The ORR was significantly better with the combination therapy: 68% versus 45%; complete response (CR) rates were 10% versus 4%, respectively. An interim analysis of OS suggested that the risk of death would be reduced by 35% in patients who received both drugs versus those who got vemurafenib plus placebo (P < .05).

The combination was tolerable, McArthur said, with a manageable adverse event profile consistent with previous reports. Gastrointestinal (GI) events were more common with the combination, and these were mostly grade 1 and manageable with medication and dose reduction. Photosensitivity was also more common on the combination therapy. Hyperkeratosis was significantly lower with the combination, because MEK inhibition reduces this side effect of vemurafenib, McArthur explained. Creatine phosphokinase level was increased with the combination, but other adverse events were similar in the two arms.

“This study provides clear definitive evidence that cobimetinib combined with vemurafenib results in improved progression-free survival and increased overall response rates. The preliminary overall survival is promising, and the combination was tolerable, consistent with previous trials of this combination,” McArthur stated. “We anticipate that the combination of a BRAF and MEK inhibitor will become a new standard treatment for advanced BRAF-mutant melanoma.”

COMBI-v Study
COMBI-v is an ongoing open-label phase 3 study of BRAFV600-mutated advanced melanoma in treatment-naive patients randomized to receive the combination of dabrafenib + vemurafenib (MEK inhibitor and BRAF inhibitor). The study enrolled 704 patients with advanced or metastatic melanoma and good performance status. In COMBI-v, brain metastases were allowed but only if treated and stable for at least 12 weeks.

The combination therapy reduced the risk of death by 31%, according to a preplanned interim analysis of OS presented at ESMO. Median overall survival is not yet reached in the combination arm and was 17.2 months in the vemurafenib-alone arm (P = .005).

“These results further corroborate the early preclinical data that more complete blockade of the MAP kinase pathway delays the emergence of resistance, translating into longer survival for our patients,” said lead author Caroline Robert, MD, head of dermatology at the Institut Gustave Roussy in Paris, France.

Because of the excellent results at the interim analysis, the study was stopped early and patients originally randomized to the vemurafenib arm were allowed to cross over to combination treatment. Robert presented the results of the interim analysis, which is now considered the final analysis, she said.

Additionally, the combination reduced the risk of disease progression by 44% versus vemurafenib monotherapy. Median PFS was 11.4 months for the combination versus 7.3 months for vemurafenib (P < .001). ORR was 64% versus 51%, respectively, a significant difference of 13% (P < .001). CR was 13% versus 8%, respectively, and partial response was 51% versus 44%, respectively. Duration of response was almost twice as long for the combination arm: 13.8 months versus 7.5 months.

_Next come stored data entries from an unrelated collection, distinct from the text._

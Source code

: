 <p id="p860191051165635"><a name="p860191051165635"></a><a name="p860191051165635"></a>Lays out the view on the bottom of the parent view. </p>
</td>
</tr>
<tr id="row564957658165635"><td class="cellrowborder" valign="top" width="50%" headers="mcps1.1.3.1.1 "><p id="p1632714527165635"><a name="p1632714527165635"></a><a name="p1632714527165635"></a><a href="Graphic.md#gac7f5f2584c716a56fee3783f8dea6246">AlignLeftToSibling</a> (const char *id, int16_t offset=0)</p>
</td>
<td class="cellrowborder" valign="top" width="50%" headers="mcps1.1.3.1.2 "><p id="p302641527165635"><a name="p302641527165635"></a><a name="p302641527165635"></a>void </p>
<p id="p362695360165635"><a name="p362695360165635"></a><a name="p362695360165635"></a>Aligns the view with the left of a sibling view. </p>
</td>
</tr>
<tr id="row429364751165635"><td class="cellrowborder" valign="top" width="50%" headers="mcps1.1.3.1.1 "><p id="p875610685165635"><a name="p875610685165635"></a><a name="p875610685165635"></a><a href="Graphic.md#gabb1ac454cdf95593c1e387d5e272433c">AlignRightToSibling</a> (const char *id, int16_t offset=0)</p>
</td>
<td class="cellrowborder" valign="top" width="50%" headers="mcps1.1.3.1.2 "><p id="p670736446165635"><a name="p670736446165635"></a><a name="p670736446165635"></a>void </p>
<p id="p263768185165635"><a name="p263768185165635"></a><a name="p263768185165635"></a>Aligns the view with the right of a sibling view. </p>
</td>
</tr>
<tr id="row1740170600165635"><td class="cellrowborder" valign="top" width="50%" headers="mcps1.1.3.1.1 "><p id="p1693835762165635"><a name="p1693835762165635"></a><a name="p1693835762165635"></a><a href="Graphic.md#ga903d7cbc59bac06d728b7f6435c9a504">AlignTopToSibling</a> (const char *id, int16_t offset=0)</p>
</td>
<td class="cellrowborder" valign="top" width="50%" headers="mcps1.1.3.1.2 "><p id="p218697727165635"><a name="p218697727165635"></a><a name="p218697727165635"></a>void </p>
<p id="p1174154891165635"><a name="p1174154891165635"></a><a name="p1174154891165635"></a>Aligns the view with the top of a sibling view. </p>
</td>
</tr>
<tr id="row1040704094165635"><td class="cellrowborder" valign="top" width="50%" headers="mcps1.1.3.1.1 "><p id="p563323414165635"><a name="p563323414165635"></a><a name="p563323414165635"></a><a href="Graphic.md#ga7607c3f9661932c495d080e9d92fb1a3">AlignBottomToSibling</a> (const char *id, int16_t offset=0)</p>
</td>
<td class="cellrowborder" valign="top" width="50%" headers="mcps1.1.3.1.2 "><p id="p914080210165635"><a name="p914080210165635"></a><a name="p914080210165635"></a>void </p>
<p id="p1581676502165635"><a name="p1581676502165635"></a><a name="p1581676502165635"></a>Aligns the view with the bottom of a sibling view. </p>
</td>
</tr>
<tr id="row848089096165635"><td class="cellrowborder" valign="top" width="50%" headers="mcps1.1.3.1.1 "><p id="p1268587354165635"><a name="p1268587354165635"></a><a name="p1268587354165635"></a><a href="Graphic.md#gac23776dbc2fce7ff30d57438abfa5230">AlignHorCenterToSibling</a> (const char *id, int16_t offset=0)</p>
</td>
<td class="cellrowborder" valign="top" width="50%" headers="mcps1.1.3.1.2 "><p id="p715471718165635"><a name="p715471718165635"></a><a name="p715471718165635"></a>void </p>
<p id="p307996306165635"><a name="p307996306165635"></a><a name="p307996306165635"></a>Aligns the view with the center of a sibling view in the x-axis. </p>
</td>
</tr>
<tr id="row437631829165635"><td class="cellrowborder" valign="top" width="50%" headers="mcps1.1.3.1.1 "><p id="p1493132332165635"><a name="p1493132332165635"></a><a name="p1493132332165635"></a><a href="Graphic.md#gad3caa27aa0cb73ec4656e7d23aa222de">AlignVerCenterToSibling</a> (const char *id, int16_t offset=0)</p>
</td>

The rate of adverse events was similar in the 2 arms. The combination was associated with increased incidence of pyrexia and decrease in left ventricular ejection fraction compared with vemurafenib alone, while the incidence of cutaneous malignancies, hyperproliferative cutaneous events, and photosensitivity was much lower in the combination arm.

“Both of these trials of combination therapy go in the same direction,” Robert commented.




References

  1. McArthur G, Ascierto PA, Larkin J, et al. Phase 3, double-blind, placebo-controlled study of vemurafenib versus vemurafenib + cobimetinib in untreated BRAFV600 mutation-positive patients with unresectable locally advanced or metastatic melanoma. Presented at: 2014 Congress of the European Society for Medical Oncology; September 26-30, 2014; Madrid, Spain. Abstract LBA5.
  2. Robert C, Karaszewska B, Schachter J, et al. COMBI-v: a randomized, open-label, phase III study comparing the combination of dabrafenib (D) and trametinib (T) with vemurafenib (V) as first-line therapy in patients (pts) with unresectable or metastatic BRAF V600E/K mutation-positive cutaneous melanoma. Presented at: 2014 Congress of the European Society for Medical Oncology; September 26-30, 2014; Madrid, Spain. Abstract LBA4.